I had my Inox Tomcat in my pocket when I visited the LGS today, almost traded for a NANO, but decided to hold it for now. No frame issues so far. (Born on year2009).


----------



## dolftb

*Just recieved NEW Wide Slide Black Matte version from Berretta Customer Service*

I too had a cracked frame on a early model 3032 Black born in july '04. Put 130 rounds through it and recently found the notorious crack in the frame. After a lot of reading about Berretta customer service I was a little scepticle about them fixing my issue. I was told on the phone to send it in for repair and include a letter explaining the problem. Cost me only $7.33 to ship it in the case in a flat rate envellope with tracking. After 1 week I recieved a letter confirming reciept and the repair/warranty process. After four weeks I called in to Customer Service and spoke with Nela. She was very kind and professional and said they were shipping a new Black Wide Slide version. Didn't cost me a penny ! Now THIS is was I call great service from a company that stands behind there products even though it was outside of warranty !

Makes me wonder about negative posts, perhaps being only a fraction of all the experiances people have, of which most of them are probably positive, but these positive ones more often then not dont get posted.

I am impressed with my Berretta and am VERY pleased with their customer Service Dept.
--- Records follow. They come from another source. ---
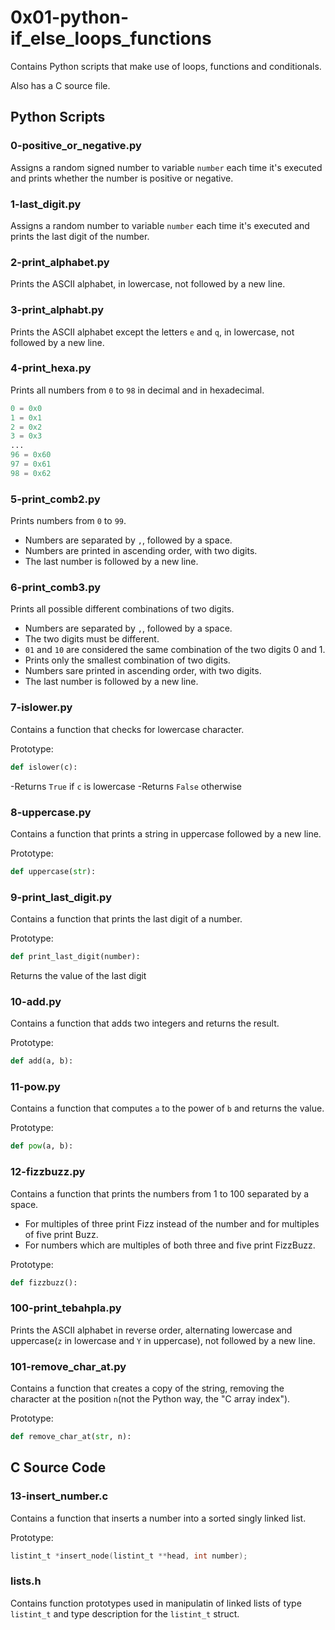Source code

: # 0x01-python-if_else_loops_functions

Contains Python scripts that make use of loops, functions and conditionals.

Also has a C source file.

## Python Scripts

### 0-positive_or_negative.py

Assigns a random signed number to variable `number` each time it's executed and prints whether the number is positive or negative.

### 1-last_digit.py

Assigns a random number to variable `number` each time it's executed and prints the last digit of the number.

### 2-print_alphabet.py

Prints the ASCII alphabet, in lowercase, not followed by a new line.

### 3-print_alphabt.py

Prints the ASCII alphabet except the letters `e` and `q`, in lowercase, not followed by a new line.

### 4-print_hexa.py

Prints all numbers from `0` to `98` in decimal and in hexadecimal.

``` Python
0 = 0x0
1 = 0x1
2 = 0x2
3 = 0x3
...
96 = 0x60
97 = 0x61
98 = 0x62
```

### 5-print_comb2.py

Prints numbers from `0` to `99`.

- Numbers are separated by `,`, followed by a space.
- Numbers are printed in ascending order, with two digits.
- The last number is followed by a new line.

### 6-print_comb3.py

Prints all possible different combinations of two digits.

- Numbers are separated by `,`, followed by a space.
- The two digits must be different.
- `01` and `10` are considered the same combination of the two digits 0 and 1.
- Prints only the smallest combination of two digits.
- Numbers sare printed in ascending order, with two digits.
- The last number is followed by a new line.

### 7-islower.py

Contains a function that checks for lowercase character.

Prototype:

``` Python
def islower(c):
```

-Returns `True` if `c` is lowercase
-Returns `False` otherwise

### 8-uppercase.py

Contains a function that prints a string in uppercase followed by a new line.

Prototype:

``` Python
def uppercase(str):
```

### 9-print_last_digit.py

Contains a function that prints the last digit of a number.

Prototype:

```Python
def print_last_digit(number):
```

Returns the value of the last digit

### 10-add.py

Contains a function that adds two integers and returns the result.

Prototype:

```Python
def add(a, b):
```

### 11-pow.py

Contains a function that computes `a` to the power of `b` and returns the value.

Prototype:

```Python
def pow(a, b):
```

### 12-fizzbuzz.py

Contains a function that prints the numbers from 1 to 100 separated by a space.

- For multiples of three print Fizz instead of the number and for multiples of five print Buzz.
- For numbers which are multiples of both three and five print FizzBuzz.

Prototype:

```Python
def fizzbuzz():
```

### 100-print_tebahpla.py

Prints the ASCII alphabet in reverse order, alternating lowercase and uppercase(`z` in lowercase and `Y` in uppercase), not followed by a new line.

### 101-remove_char_at.py

Contains a function that creates a copy of the string, removing the character at the position `n`(not the Python way, the "C array index").

Prototype:

```Python
def remove_char_at(str, n):
```

## C Source Code

### 13-insert_number.c

Contains a function that inserts a number into a sorted singly linked list.

Prototype:

```C
listint_t *insert_node(listint_t **head, int number);
```

### lists.h

Contains function prototypes used in manipulatin of linked lists of type `listint_t` and type description for the `listint_t` struct.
THANKS NELA !!!! :smt1099

Edward.


----------



## Steve415

Bought a new 3032 blued in Feb '10. Really liked it as a pocket pistol. 2 weeks ago I couldn't get the magazine out of the handle so I field stripped it. Sure enough there was a very small crack in the right side frame above the trigger. It had around 500 rds of 71 grain ball ammo through it. I took it back to the dealer who sent it back to Beretta. I was lucky enough to have the 1+2 warranty still in effect. Had a brand new one in my pocket in less than 2 weeks. This one feels heavier, very similar to the Inox my buddy owns. I imagine this is the "wide slide" version I've seen referenced.
Hope this one won't crack!


----------



## Guilford

I agree!!!!!!!!!!!!!!!!


----------



## judobaise

I too have a Tomcat S#DAA058457 I gave to my wife for her legally carry pistol. She and I both say that it is the very best for a woman that can not handle the slide on the others!! I am wondering at what serial number they improved the pistols from
cracking the frame? I have a bunch of pistols I shoot, but seldom fire the Tomcat. I usually carry this pistol when I go without
my wife!


----------



## denner

judobaise said:


> I too have a Tomcat S#DAA058457 I gave to my wife for her legally carry pistol. She and I both say that it is the very best for a woman that can not handle the slide on the others!! I am wondering at what serial number they improved the pistols from
> cracking the frame? I have a bunch of pistols I shoot, but seldom fire the Tomcat. I usually carry this pistol when I go without
> my wife!


It's not the serial number per-se, but whether it's the Inox or wideslide version that for some are having no issues. And remember, yes there are recoil springs in the 3032.


----------



## roo

I know this thread is a few months old but.... I had a Tomcat that was bought new about 6 months ago and upon firing it one day the slide failed to return to battery. After a close inspection I found a piece of metal between the bottom front of the slide and barrel close to the pivot point. It turned to be the top of the right side trigger stirrup that had broken off and become lodged there. Any way after a phone call, ups pickup at my house, and ups return several weeks later (to my neighbor) I had my same 3032 back completely free of charge. No complaints here, wonder if (the gun was the display piece) someone really yanked on the trigger with the safety on, any way, perfectly happy with the gun and Beretta's service.


----------



## 32SENF

roo said:


> I know this thread is a few months old but.... I had a Tomcat that was bought new about 6 months ago and upon firing it one day the slide failed to return to battery. After a close inspection I found a piece of metal between the bottom front of the slide and barrel close to the pivot point. It turned to be the top of the right side trigger stirrup that had broken off and become lodged there. Any way after a phone call, ups pickup at my house, and ups return several weeks later (to my neighbor) I had my same 3032 back completely free of charge. No complaints here, wonder if (the gun was the display piece) someone really yanked on the trigger with the safety on, any way, perfectly happy with the gun and Beretta's service.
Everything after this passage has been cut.